En résumé, il importe avant tout de retenir que :

 1° Notre idéal est conforme à la science moderne ; il est fondé sur une théorie scientifique de l’évolution humaine.

 

Le Parti Communiste est le seul parti pour qui la politique soit comme la technique pour l’ingénieur, l’application de la science.
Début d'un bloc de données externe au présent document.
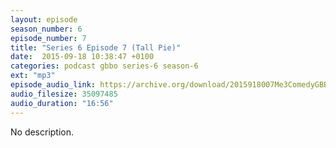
 ```yaml
---
layout: episode
season_number: 6
episode_number: 7
title: "Series 6 Episode 7 (Tall Pie)"
date:  2015-09-18 10:38:47 +0100
categories: podcast gbbo series-6 season-6
ext: "mp3"
episode_audio_link: https://archive.org/download/2015918007Me3ComedyGBBOWeek7/2015-9-18-007-Me3_Comedy--GBBO-Week7.mp3
audio_filesize: 35097485
audio_duration: "16:56"
---
```

No description.
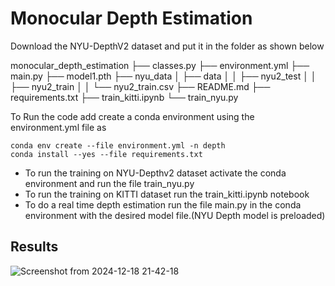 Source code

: # Monocular Depth Estimation

Download the NYU-DepthV2 dataset and put it in the folder as shown below

monocular_depth_estimation
├── classes.py
├── environment.yml
├── main.py
├── model1.pth
├── nyu_data
│   ├── data
│   │   ├── nyu2_test
│   │   ├── nyu2_train
│   │   └── nyu2_train.csv
├── README.md
├── requirements.txt
├── train_kitti.ipynb
└── train_nyu.py

To Run the code add create a conda environment using the environment.yml file as
```
conda env create --file environment.yml -n depth
conda install --yes --file requirements.txt
```
- To run the training on NYU-Depthv2 dataset activate the conda environment and run the file train_nyu.py
- To run the training on KITTI dataset run the train_kitti.ipynb notebook
- To do a real time depth estimation run the file main.py in the conda environment with the desired model file.(NYU Depth model is preloaded)
## Results
![Screenshot from 2024-12-18 21-42-18](https://github.com/user-attachments/assets/2ea6b37d-a159-4ee7-bc57-9192a46062c0)
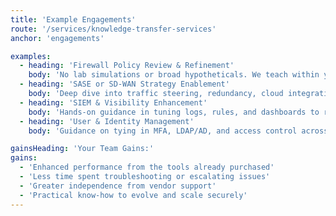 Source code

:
 ```yaml
---
title: 'Example Engagements'
route: '/services/knowledge-transfer-services'
anchor: 'engagements'

examples:
  - heading: 'Firewall Policy Review & Refinement'
    body: 'No lab simulations or broad hypotheticals. We teach within your infrastructure and on your policies, so every minute counts.'
  - heading: 'SASE or SD-WAN Strategy Enablement'
    body: 'Deep dive into traffic steering, redundancy, cloud integration, and visibility.'
  - heading: 'SIEM & Visibility Enhancement'
    body: 'Hands-on guidance in tuning logs, rules, and dashboards to reduce alert fatigue and speed up investigation.'
  - heading: 'User & Identity Management'
    body: 'Guidance on tying in MFA, LDAP/AD, and access control across your ecosystem.'

gainsHeading: 'Your Team Gains:'
gains:
  - 'Enhanced performance from the tools already purchased'
  - 'Less time spent troubleshooting or escalating issues'
  - 'Greater independence from vendor support'
  - 'Practical know-how to evolve and scale securely'
---
```

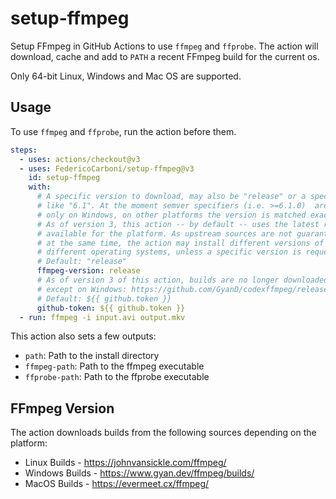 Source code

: # setup-ffmpeg

Setup FFmpeg in GitHub Actions to use `ffmpeg` and `ffprobe`. The action will download,
cache and add to `PATH` a recent FFmpeg build for the current os.

Only 64-bit Linux, Windows and Mac OS are supported.

## Usage

To use `ffmpeg` and `ffprobe`, run the action before them.

```yml
steps:
  - uses: actions/checkout@v3
  - uses: FedericoCarboni/setup-ffmpeg@v3
    id: setup-ffmpeg
    with:
      # A specific version to download, may also be "release" or a specific version
      # like "6.1". At the moment semver specifiers (i.e. >=6.1.0)  are supported
      # only on Windows, on other platforms the version is matched exactly.
      # As of version 3, this action -- by default -- uses the latest release version
      # available for the platform. As upstream sources are not guaranteed to update
      # at the same time, the action may install different versions of ffmpeg for
      # different operating systems, unless a specific version is requested.
      # Default: "release"
      ffmpeg-version: release
      # As of version 3 of this action, builds are no longer downloaded from GitHub
      # except on Windows: https://github.com/GyanD/codexffmpeg/releases.
      # Default: ${{ github.token }}
      github-token: ${{ github.token }}
  - run: ffmpeg -i input.avi output.mkv
```

This action also sets a few outputs:

- `path`: Path to the install directory
- `ffmpeg-path`: Path to the ffmpeg executable
- `ffprobe-path`: Path to the ffprobe executable

## FFmpeg Version

The action downloads builds from the following sources depending on the platform:

- Linux Builds - <https://johnvansickle.com/ffmpeg/>
- Windows Builds - <https://www.gyan.dev/ffmpeg/builds/>
- MacOS Builds - <https://evermeet.cx/ffmpeg/>
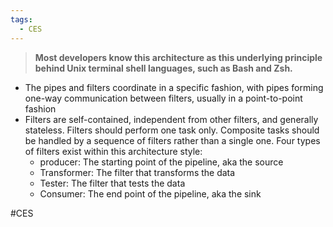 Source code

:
 ```yaml
---
tags:
  - CES
---
```

>**Most developers know this architecture as this underlying principle behind Unix terminal shell languages, such as Bash and Zsh.**
* The pipes and filters coordinate in a specific fashion, with pipes forming one-way communication between filters, usually in a point-to-point fashion
* Filters are self-contained, independent from other filters, and generally stateless. Filters should perform one task only. Composite tasks should be handled by a sequence of filters rather than a single one. Four types of filters exist within this architecture style:
  * producer: The starting point of the pipeline, aka the source
  * Transformer: The filter that transforms the data
  * Tester: The filter that tests the data
  * Consumer: The end point of the pipeline, aka the sink
 
#CES  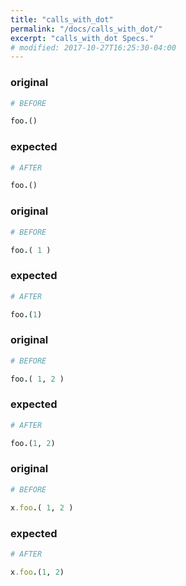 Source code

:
```yaml
---
title: "calls_with_dot"
permalink: "/docs/calls_with_dot/"
excerpt: "calls_with_dot Specs."
# modified: 2017-10-27T16:25:30-04:00
---
```

### original
```ruby
# BEFORE

foo.()

```
### expected
```ruby
# AFTER

foo.()

```
### original
```ruby
# BEFORE

foo.( 1 )

```
### expected
```ruby
# AFTER

foo.(1)

```
### original
```ruby
# BEFORE

foo.( 1, 2 )

```
### expected
```ruby
# AFTER

foo.(1, 2)

```
### original
```ruby
# BEFORE

x.foo.( 1, 2 )

```
### expected
```ruby
# AFTER

x.foo.(1, 2)
```
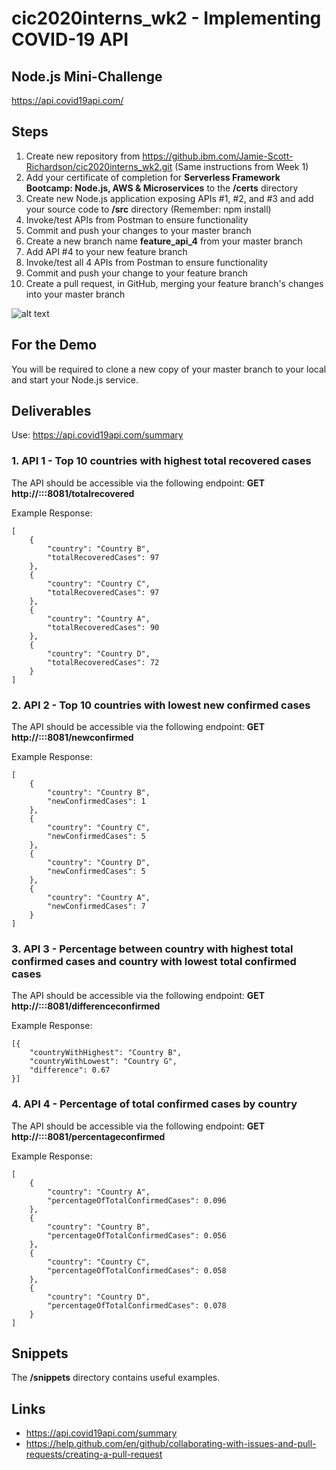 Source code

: # cic2020interns_wk2 - Implementing COVID-19 API
## Node.js Mini-Challenge
https://api.covid19api.com/

## Steps
1. Create new repository from https://github.ibm.com/Jamie-Scott-Richardson/cic2020interns_wk2.git (Same instructions from Week 1)
2. Add your certificate of completion for **Serverless Framework Bootcamp: Node.js, AWS & Microservices** to the **/certs** directory
3. Create new Node.js application exposing APIs #1, #2, and #3 and add your source code to **/src** directory (Remember: npm install)
4. Invoke/test APIs from Postman to ensure functionality
5. Commit and push your changes to your master branch
6. Create a new branch name **feature_api_4** from your master branch
7. Add API #4 to your new feature branch
8. Invoke/test all 4 APIs from Postman to ensure functionality
9. Commit and push your change to your feature branch
10. Create a pull request, in GitHub, merging your feature branch's changes into your master branch

![alt text](https://media.github.ibm.com/user/203313/files/fcbbc300-b5f5-11ea-9d3e-f5aa66402e51)

## For the Demo
You will be required to clone a new copy of your master branch to your local and start your Node.js service.

## Deliverables
Use: https://api.covid19api.com/summary

### 1. API 1 - Top 10 countries with highest total recovered cases
The API should be accessible via the following endpoint: **GET http://:::8081/totalrecovered**

Example Response:
```
[
    {
		"country": "Country B",
		"totalRecoveredCases": 97
	},
	{
		"country": "Country C",
		"totalRecoveredCases": 97
	},
	{
		"country": "Country A",
		"totalRecoveredCases": 90
	},
	{
		"country": "Country D",
		"totalRecoveredCases": 72
	}
]
```

### 2. API 2 - Top 10 countries with lowest new confirmed cases
The API should be accessible via the following endpoint: **GET http://:::8081/newconfirmed**

Example Response:
```
[
    {
		"country": "Country B",
		"newConfirmedCases": 1
	},
	{
		"country": "Country C",
		"newConfirmedCases": 5
	},
	{
		"country": "Country D",
		"newConfirmedCases": 5
	},
	{
		"country": "Country A",
		"newConfirmedCases": 7
	}
]
```

### 3. API 3 - Percentage between country with highest total confirmed cases and country with lowest total confirmed cases
The API should be accessible via the following endpoint: **GET http://:::8081/differenceconfirmed**

Example Response:
```
[{
	"countryWithHighest": "Country B",
	"countryWithLowest": "Country G",
	"difference": 0.67
}]
```

### 4. API 4 - Percentage of total confirmed cases by country
The API should be accessible via the following endpoint: **GET http://:::8081/percentageconfirmed**

Example Response:
```
[
    {
		"country": "Country A",
		"percentageOfTotalConfirmedCases": 0.096
	},
	{
		"country": "Country B",
		"percentageOfTotalConfirmedCases": 0.056
	},
	{
		"country": "Country C",
		"percentageOfTotalConfirmedCases": 0.058
	},
	{
		"country": "Country D",
		"percentageOfTotalConfirmedCases": 0.078
	}
]
```

## Snippets
The **/snippets** directory contains useful examples.

## Links
- https://api.covid19api.com/summary
- https://help.github.com/en/github/collaborating-with-issues-and-pull-requests/creating-a-pull-request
C’est la raison pour laquelle le Parti Communiste sait distinguer l’idéal de demain des objectifs de l’action d’aujourd’hui.

(Maurice Thorez)

 2° Notre idéal est conforme aux intérêts de la classe ouvrière.

Sa réalisation fera des travailleurs des hommes libres, c’est-à-dire maîtres de leurs destinées.
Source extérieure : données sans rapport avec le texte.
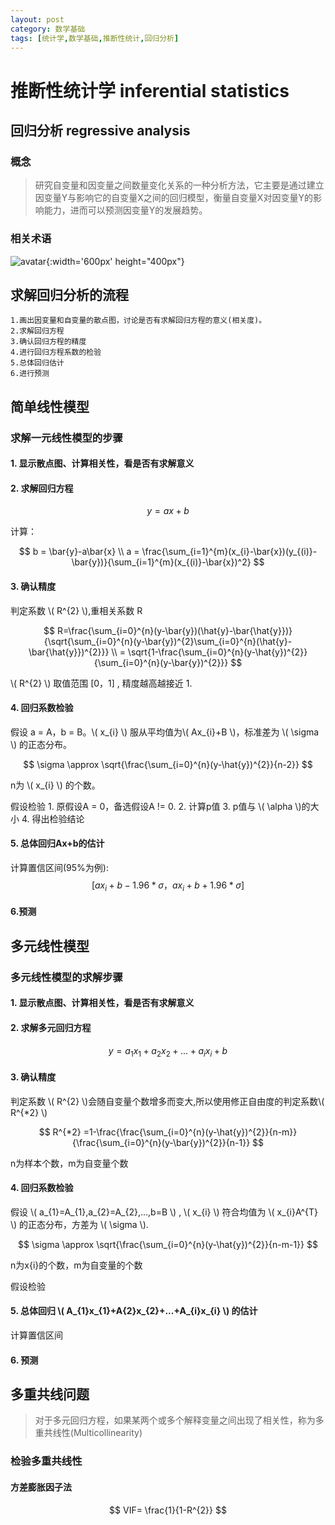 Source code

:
 ```yaml
---
layout: post
category: 数学基础
tags: [统计学,数学基础,推断性统计,回归分析]
---
```


推断性统计学 inferential statistics
==============

## 回归分析 regressive analysis

### 概念

> 研究自变量和因变量之间数量变化关系的一种分析方法，它主要是通过建立因变量Y与影响它的自变量X之间的回归模型，衡量自变量X对因变量Y的影响能力，进而可以预测因变量Y的发展趋势。

### 相关术语

![avatar](https://gwfp.github.io/static/images/19/12/08/regressiveanalysis.png){:width='600px' height="400px"}

## 求解回归分析的流程

	1.画出因变量和自变量的散点图，讨论是否有求解回归方程的意义(相关度)。
	2.求解回归方程
	3.确认回归方程的精度
	4.进行回归方程系数的检验
	5.总体回归估计
	6.进行预测


## 简单线性模型

### 求解一元线性模型的步骤

#### 1. 显示散点图、计算相关性，看是否有求解意义

#### 2. 求解回归方程

$$
	y = ax + b
$$

计算：

$$
	b = \bar{y}-a\bar{x}  \\
	a = \frac{\sum_{i=1}^{m}(x_{i}-\bar{x})(y_{(i)}-\bar{y})}{\sum_{i=1}^{m}(x_{(i)}-\bar{x})^2}
$$

#### 3. 确认精度

判定系数 \\( R^{2} \\),重相关系数 R

$$
	R=\frac{\sum_{i=0}^{n}(y-\bar{y})(\hat{y}-\bar{\hat{y}})}{\sqrt{\sum_{i=0}^{n}(y-\bar{y})^{2}\sum_{i=0}^{n}(\hat{y}-\bar{\hat{y}})^{2}}}	\\	 
	= \sqrt{1-\frac{\sum_{i=0}^{n}(y-\hat{y})^{2}}{\sum_{i=0}^{n}(y-\bar{y})^{2}}}
$$

\\( R^{2} \\) 取值范围 [0，1] , 精度越高越接近 1.

#### 4. 回归系数检验

假设 a = A，b = B。\\( x_{i} \\) 服从平均值为\\( Ax_{i}+B \\)，标准差为 \\(  \sigma \\) 的正态分布。

$$
	\sigma \approx \sqrt{\frac{\sum_{i=0}^{n}(y-\hat{y})^{2}}{n-2}}
$$

n为 \\( x_{i} \\) 的个数。


假设检验
	1. 原假设A = 0，备选假设A != 0.
	2. 计算p值
	3. p值与 \\( \alpha \\)的大小
	4. 得出检验结论
	 
#### 5. 总体回归Ax+b的估计 

计算置信区间(95%为例):
$$
	[ax_{i}+b - 1.96 * \sigma，ax_{i}+b + 1.96 * \sigma]
$$

#### 6.预测

## 多元线性模型

### 多元线性模型的求解步骤

#### 1. 显示散点图、计算相关性，看是否有求解意义

#### 2. 求解多元回归方程

$$
	y = a_{1}x_{1} + a_{2}x_{2} + ... + a_{i}x_{i} + b
$$

#### 3. 确认精度

判定系数 \\( R^{2} \\)会随自变量个数增多而变大,所以使用修正自由度的判定系数\\( R^{*2} \\)

$$
	 R^{*2} =1-\frac{\frac{\sum_{i=0}^{n}(y-\hat{y})^{2}}{n-m}}{\frac{\sum_{i=0}^{n}(y-\bar{y})^{2}}{n-1}}
$$

n为样本个数，m为自变量个数

#### 4. 回归系数检验

假设 \\( a_{1}=A_{1},a_{2}=A_{2},...,b=B \\) , \\( x_{i} \\) 符合均值为 \\( x_{i}A^{T} \\) 的正态分布，方差为 \\( \sigma \\).

$$
	\sigma \approx \sqrt{\frac{\sum_{i=0}^{n}(y-\hat{y})^{2}}{n-m-1}}
$$

n为x{i}的个数，m为自变量的个数

假设检验

#### 5. 总体回归 \\( A_{1}x_{1}+A{2}x_{2}+...+A_{i}x_{i} \\) 的估计

计算置信区间

#### 6. 预测

## 多重共线问题

> 对于多元回归方程，如果某两个或多个解释变量之间出现了相关性，称为多重共线性(Multicollinearity) 

### 检验多重共线性

#### 方差膨胀因子法

$$
	VIF= \frac{1}{1-R^{2}}
$$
 3° Notre idéal est conforme à l’intérêt national, puisque la réalisation de la société sans classe achèvera l’unification de la Nation.
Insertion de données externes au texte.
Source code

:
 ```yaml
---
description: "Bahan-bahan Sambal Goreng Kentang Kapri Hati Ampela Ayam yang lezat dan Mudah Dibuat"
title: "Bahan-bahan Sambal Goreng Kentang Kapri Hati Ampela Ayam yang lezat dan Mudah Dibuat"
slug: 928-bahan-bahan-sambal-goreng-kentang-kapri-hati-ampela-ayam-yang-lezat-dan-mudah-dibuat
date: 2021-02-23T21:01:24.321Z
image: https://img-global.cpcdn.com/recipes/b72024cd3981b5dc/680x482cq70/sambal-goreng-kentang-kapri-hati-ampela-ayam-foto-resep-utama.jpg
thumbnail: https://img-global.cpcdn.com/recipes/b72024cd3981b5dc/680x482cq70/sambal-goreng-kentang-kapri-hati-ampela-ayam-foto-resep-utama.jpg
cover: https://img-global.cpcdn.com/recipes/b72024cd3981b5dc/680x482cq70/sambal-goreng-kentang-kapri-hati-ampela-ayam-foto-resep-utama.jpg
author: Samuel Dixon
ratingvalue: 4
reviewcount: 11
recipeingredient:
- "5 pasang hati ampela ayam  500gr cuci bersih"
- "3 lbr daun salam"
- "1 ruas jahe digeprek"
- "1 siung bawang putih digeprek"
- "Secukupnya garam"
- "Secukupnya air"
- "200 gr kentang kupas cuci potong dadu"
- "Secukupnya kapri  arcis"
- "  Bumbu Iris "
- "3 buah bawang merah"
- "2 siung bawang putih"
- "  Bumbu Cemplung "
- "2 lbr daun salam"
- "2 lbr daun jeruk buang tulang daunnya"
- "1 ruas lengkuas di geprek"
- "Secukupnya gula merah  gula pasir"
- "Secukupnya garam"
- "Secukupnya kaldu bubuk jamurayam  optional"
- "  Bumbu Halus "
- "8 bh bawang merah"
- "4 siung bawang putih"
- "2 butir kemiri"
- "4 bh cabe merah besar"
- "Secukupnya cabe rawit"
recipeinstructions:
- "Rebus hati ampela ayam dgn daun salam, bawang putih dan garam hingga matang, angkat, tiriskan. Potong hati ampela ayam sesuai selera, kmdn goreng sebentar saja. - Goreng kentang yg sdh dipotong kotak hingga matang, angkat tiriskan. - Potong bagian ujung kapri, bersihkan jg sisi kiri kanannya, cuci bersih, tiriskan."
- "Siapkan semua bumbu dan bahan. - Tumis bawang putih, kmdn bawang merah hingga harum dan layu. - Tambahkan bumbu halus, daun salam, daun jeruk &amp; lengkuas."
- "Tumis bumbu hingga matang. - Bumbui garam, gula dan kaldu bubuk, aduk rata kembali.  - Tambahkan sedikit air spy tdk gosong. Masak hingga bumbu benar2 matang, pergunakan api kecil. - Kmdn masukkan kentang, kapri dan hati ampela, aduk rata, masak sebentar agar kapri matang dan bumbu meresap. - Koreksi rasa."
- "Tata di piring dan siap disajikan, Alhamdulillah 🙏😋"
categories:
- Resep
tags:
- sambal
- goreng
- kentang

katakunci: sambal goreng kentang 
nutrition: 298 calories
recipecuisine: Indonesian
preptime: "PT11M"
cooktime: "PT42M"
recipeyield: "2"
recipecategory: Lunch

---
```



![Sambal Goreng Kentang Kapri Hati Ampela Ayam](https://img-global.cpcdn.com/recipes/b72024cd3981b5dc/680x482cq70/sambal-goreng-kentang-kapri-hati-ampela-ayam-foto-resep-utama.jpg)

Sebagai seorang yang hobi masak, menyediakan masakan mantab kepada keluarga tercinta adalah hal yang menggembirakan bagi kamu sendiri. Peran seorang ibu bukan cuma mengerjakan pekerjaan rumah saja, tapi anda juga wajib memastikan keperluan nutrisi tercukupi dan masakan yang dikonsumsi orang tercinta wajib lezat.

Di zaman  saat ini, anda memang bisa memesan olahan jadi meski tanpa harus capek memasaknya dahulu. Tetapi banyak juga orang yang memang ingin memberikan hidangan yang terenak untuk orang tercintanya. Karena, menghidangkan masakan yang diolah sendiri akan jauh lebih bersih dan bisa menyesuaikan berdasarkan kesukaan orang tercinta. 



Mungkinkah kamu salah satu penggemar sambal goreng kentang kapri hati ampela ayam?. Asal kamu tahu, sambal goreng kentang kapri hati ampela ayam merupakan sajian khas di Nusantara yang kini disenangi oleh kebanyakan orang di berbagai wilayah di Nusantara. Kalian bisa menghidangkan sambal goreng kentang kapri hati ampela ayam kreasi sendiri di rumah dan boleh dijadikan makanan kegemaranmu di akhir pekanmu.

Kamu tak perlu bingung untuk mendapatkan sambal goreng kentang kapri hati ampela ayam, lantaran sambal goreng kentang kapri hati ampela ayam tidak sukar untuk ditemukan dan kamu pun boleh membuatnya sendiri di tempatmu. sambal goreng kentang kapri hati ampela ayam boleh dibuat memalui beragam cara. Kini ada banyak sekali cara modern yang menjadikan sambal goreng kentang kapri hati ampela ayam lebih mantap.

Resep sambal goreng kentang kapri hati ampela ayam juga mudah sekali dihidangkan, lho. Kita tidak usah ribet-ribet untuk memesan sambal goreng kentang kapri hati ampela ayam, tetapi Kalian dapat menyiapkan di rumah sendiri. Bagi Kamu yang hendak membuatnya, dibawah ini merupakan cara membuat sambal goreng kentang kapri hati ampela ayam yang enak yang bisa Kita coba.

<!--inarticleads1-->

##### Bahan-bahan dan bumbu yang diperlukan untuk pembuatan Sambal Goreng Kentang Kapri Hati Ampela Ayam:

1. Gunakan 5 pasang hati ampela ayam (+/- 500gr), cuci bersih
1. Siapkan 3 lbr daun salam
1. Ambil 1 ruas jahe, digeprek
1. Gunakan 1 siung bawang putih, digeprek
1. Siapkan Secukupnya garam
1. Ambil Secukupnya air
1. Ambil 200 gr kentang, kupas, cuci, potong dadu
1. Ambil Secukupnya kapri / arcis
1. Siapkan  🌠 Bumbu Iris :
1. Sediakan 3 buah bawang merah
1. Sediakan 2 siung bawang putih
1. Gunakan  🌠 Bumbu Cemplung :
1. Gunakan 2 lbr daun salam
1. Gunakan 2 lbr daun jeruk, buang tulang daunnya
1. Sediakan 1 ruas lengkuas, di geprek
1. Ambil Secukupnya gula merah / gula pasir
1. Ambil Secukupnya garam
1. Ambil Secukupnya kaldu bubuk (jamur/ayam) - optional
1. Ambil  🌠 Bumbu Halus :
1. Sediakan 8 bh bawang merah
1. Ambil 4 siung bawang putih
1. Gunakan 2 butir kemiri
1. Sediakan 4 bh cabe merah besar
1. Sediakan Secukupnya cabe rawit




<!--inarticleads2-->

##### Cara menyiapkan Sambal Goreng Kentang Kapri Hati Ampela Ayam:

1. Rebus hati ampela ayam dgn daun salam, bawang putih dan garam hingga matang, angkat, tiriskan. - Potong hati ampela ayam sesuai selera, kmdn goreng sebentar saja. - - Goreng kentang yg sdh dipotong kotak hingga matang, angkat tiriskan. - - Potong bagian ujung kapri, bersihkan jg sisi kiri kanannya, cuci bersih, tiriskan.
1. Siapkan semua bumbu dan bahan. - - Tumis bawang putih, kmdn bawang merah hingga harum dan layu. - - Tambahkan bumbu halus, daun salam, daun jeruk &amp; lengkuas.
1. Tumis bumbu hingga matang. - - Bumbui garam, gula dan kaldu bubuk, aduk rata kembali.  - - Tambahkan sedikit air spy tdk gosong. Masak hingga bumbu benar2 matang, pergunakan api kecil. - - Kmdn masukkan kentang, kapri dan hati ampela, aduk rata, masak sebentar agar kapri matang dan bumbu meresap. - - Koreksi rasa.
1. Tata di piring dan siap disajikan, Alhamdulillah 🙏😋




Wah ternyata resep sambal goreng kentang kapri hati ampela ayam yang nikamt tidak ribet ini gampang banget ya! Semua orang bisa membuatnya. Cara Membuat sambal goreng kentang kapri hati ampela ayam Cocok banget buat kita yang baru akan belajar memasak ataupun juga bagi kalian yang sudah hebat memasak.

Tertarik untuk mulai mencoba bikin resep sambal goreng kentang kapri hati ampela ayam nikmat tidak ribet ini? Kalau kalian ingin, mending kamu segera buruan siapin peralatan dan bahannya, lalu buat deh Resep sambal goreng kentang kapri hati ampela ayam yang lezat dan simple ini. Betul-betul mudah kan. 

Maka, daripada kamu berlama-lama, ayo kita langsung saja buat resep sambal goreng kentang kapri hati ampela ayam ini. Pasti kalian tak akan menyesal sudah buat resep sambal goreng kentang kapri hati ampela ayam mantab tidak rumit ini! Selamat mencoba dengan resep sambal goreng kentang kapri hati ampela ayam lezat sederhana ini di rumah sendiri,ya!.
 4° Notre idéal est conforme à la grande aspiration de l’humanité au progrès et au bonheur, puisque

 

le but des communistes est de permettre à l’humanité de réaliser dans son action sur les forces économiques le progrès qu’elles a déjà réalisé dans son action sur les forces de la nature.

(Maurice Thorez)

 5° Notre idéal ne pourrait être réalisé sans un parti de type nouveau :

 

Le Parti Communiste Français, unissant autour de la classe ouvrière, l’ensemble des masses populaires.

 

*****

OUVRAGES A LIRE

 Maurice Thorez :

Réponse à l’enquête de R.Millet (reproduite dans " France Nouvelle " N° 53 du 23 novembre 1946, sous le titre " l’idéal communiste, économique, social, politique).

 

Histoire du Parti Communiste (bolchevik) de l’U.R.S.S., chapitre, 9 à 12. (disponible sur le site)

 

Constitution de l’U.R.S.S. – Editions Sociales, Paris

 BIBLIOGRAPHIE

 

MARX et ENGELS : " Manifeste du Parti Communiste " (disponible sur le site)

 

ENGELS : " Socialisme utopique et Socialisme scientifique (disponible sur le site)

 

LENINE : L’Etat et la Révolution. (disponible sur le site)

 

STALINE : Les Principes du Léninisme chapitre 4. (disponible sur le site)

 

QUESTIONS

 

I.- Quels sont les deux traits essentiels d’une société socialiste ?

 

II.- Quelles sont les différentes formes de la propriété en U.R.S.S. ?

 

III .- Comment sont répartis les produits du travail dans une société socialiste ?

 

IV.- Pourquoi la production connaît-elle un développement rapide et illimité dans une société socialiste ?

 

V.- Quelles sont les principales tâches de l’Etat dans la période de construction du socialisme ?

 

VI.- Pourquoi l’Etat reste-il une nécessité en U.R.S.S. après l’achèvement de la construction du socialisme ?

 

VII.- Pourquoi la dictature du prolétariat constitue-t-elle un élargissement considérable de la démocratie ?

 

VIII.- Montrez pourquoi le socialisme libère l’homme dans tous les domaines ?

 

IX. – Expliquez le passage du socialisme au communisme, et donnez les principales caractéristiques de la société communiste.

 

X.- Expliquez pourquoi la France, comme chaque pays, passera au socialisme par sa voie propre.

 

NOTE

 

  1. Parmi les matériaux qui ont servi à l’élaboration de la théorie de Marx et d’Engels, il faut citer l’œuvre des grands philosophes du 18ème siècle. Il faut citer également les luttes révolutionnaires du peuple français pendant la grande révolution de 1789-1793, les journées de février, de juin 1848 et la Commune de Paris de 1871. Il faut citer aussi l’œuvre des socialistes utopistes eux-mêmes.

 

Les parties souligné sont en caractères gras dans l’édition " papier " originale.